__Instructions to follow__. Wherever "поиск" appears in the records below, copy the line that holds it.

___ Records for processing

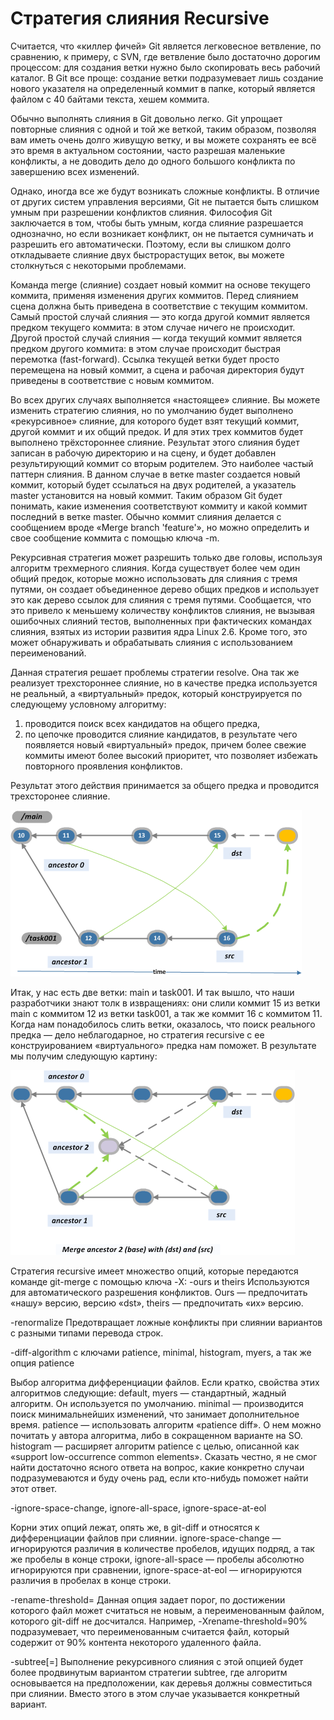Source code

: # Стратегия слияния Recursive

Считается, что «киллер фичей» Git является легковесное ветвление, по сравнению, к примеру, с SVN, где ветвление было достаточно дорогим процессом: для создания ветки нужно было скопировать весь рабочий каталог. В Git все проще: создание ветки подразумевает лишь создание нового указателя на определенный коммит в папке, который является файлом с 40 байтами текста, хешем коммита.

Обычно выполнять слияния в Git довольно легко. Git упрощает повторные слияния с одной и той же веткой, таким образом, позволяя вам иметь очень долго живущую ветку, и вы можете сохранять ее всё это время в актуальном состоянии, часто разрешая маленькие конфликты, а не доводить дело до одного большого конфликта по завершению всех изменений.

Однако, иногда все же будут возникать сложные конфликты. В отличие от других систем управления версиями, Git не пытается быть слишком умным при разрешении конфликтов слияния. Философия Git заключается в том, чтобы быть умным, когда слияние разрешается однозначно, но если возникает конфликт, он не пытается сумничать и разрешить его автоматически. Поэтому, если вы слишком долго откладываете слияние двух быстрорастущих веток, вы можете столкнуться с некоторыми проблемами.

Команда merge (слияние) создает новый коммит на основе текущего коммита, применяя изменения других коммитов. Перед слиянием сцена должна быть приведена в соответствие с текущим коммитом. Самый простой случай слияния — это когда другой коммит является предком текущего коммита: в этом случае ничего не происходит. Другой простой случай слияния — когда текущий коммит является предком другого коммита: в этом случае происходит быстрая перемотка (fast-forward). Ссылка текущей ветки будет просто перемещена на новый коммит, а сцена и рабочая директория будут приведены в соответствие с новым коммитом.

Во всех других случаях выполняется «настоящее» слияние. Вы можете изменить стратегию слияния, но по умолчанию будет выполнено «рекурсивное» слияние, для которого будет взят текущий коммит, другой коммит и их общий предок. И для этих трех коммитов будет выполнено трёхстороннее слияние. Результат этого слияния будет записан в рабочую директорию и на сцену, и будет добавлен результирующий коммит со вторым родителем.
Это наиболее частый паттерн слияния. В данном случае в ветке master создается новый коммит, который будет ссылаться на двух родителей, а указатель master установится на новый коммит. Таким образом Git будет понимать, какие изменения соответствуют коммиту и какой коммит последний в ветке master. Обычно коммит слияния делается с сообщением вроде «Merge branch 'feature'», но можно определить и свое сообщение коммита с помощью ключа -m.

Рекурсивная стратегия может разрешить только две головы, используя алгоритм трехмерного слияния. Когда существует более чем один общий предок, которые можно использовать для слияния с тремя путями, он создает объединенное дерево общих предков и использует это как дерево ссылок для слияния с тремя путями. Сообщается, что это привело к меньшему количеству конфликтов слияния, не вызывая ошибочных слияний тестов, выполненных при фактических командах слияния, взятых из истории развития ядра Linux 2.6. Кроме того, это может обнаруживать и обрабатывать слияния с использованием переименований.

Данная стратегия решает проблемы стратегии resolve. Она так же реализует трехстороннее слияние, но в качестве предка используется не реальный, а «виртуальный» предок, который конструируется по следующему условному алгоритму:
1. проводится поиск всех кандидатов на общего предка, 
2. по цепочке проводится слияние кандидатов, в результате чего появляется новый «виртуальный» предок, причем более свежие коммиты имеют более высокий приоритет, что позволяет избежать повторного проявления конфликтов. 

Результат этого действия принимается за общего предка и проводится трехсторонее слияние.

![recursive1.png](/img/recursive_merge/recursive1.png.png "recursive1.png")

Итак, у нас есть две ветки: main и task001. И так вышло, что наши разработчики знают толк в извращениях: они слили коммит 15 из ветки main с коммитом 12 из ветки task001, а так же коммит 16 с коммитом 11. Когда нам понадобилось слить ветки, оказалось, что поиск реального предка — дело неблагодарное, но стратегия recursive с ее конструированием «виртуального» предка нам поможет. В результате мы получим следующую картину:

![recursive2.png](/img/recursive_merge/recursive2.png.png "recursive2.png")

Стратегия recursive имеет множество опций, которые передаются команде git-merge с помощью ключа -X:
-ours и theirs
Используются для автоматического разрешения конфликтов. Ours — предпочитать «нашу» версию, версию «dst», theirs — предпочитать «их» версию.

-renormalize
Предотвращает ложные конфликты при слиянии вариантов с разными типами перевода строк.

-diff-algorithm с ключами patience, minimal, histogram, myers, а так же опция patience

Выбор алгоритма дифференциации файлов.
Если кратко, свойства этих алгоритмов следующие: 
default, myers — стандартный, жадный алгоритм. Он используется по умолчанию.
minimal — производится поиск минимальнейших изменений, что занимает дополнительное время.
patience — использовать алгоритм «patience diff». О нем можно почитать у автора алгоритма, либо в сокращенном варианте на SO.
histogram — расширяет алгоритм patience с целью, описанной как «support low-occurrence common elements». Сказать честно, я не смог найти достаточно ясного ответа на вопрос, какие конкретно случаи подразумеваются и буду очень рад, если кто-нибудь поможет найти этот ответ.

-ignore-space-change, ignore-all-space, ignore-space-at-eol

Корни этих опций лежат, опять же, в git-diff и относятся к дифференциации файлов при слиянии. 
ignore-space-change — игнорируются различия в количестве пробелов, идущих подряд, а так же пробелы в конце строки,
ignore-all-space — пробелы абсолютно игнорируются при сравнении,
ignore-space-at-eol — игнорируются различия в пробелах в конце строки.

-rename-threshold=<n>
Данная опция задает порог, по достижении которого файл может считаться не новым, а переименованным файлом, которого git-diff не досчитался. Например, -Xrename-threshold=90% подразумевает, что переименованным считается файл, который содержит от 90% контента некоторого удаленного файла.

-subtree[=<path>]
Выполнение рекурсивного слияния с этой опцией будет более продвинутым вариантом стратегии subtree, где алгоритм основывается на предположении, как деревья должны совместиться при слиянии. Вместо этого в этом случае указывается конкретный вариант.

______

__Response to the task__.
1. проводится поиск всех кандидатов на общего предка, 
Итак, у нас есть две ветки: main и task001. И так вышло, что наши разработчики знают толк в извращениях: они слили коммит 15 из ветки main с коммитом 12 из ветки task001, а так же коммит 16 с коммитом 11. Когда нам понадобилось слить ветки, оказалось, что поиск реального предка — дело неблагодарное, но стратегия recursive с ее конструированием «виртуального» предка нам поможет. В результате мы получим следующую картину:
minimal — производится поиск минимальнейших изменений, что занимает дополнительное время.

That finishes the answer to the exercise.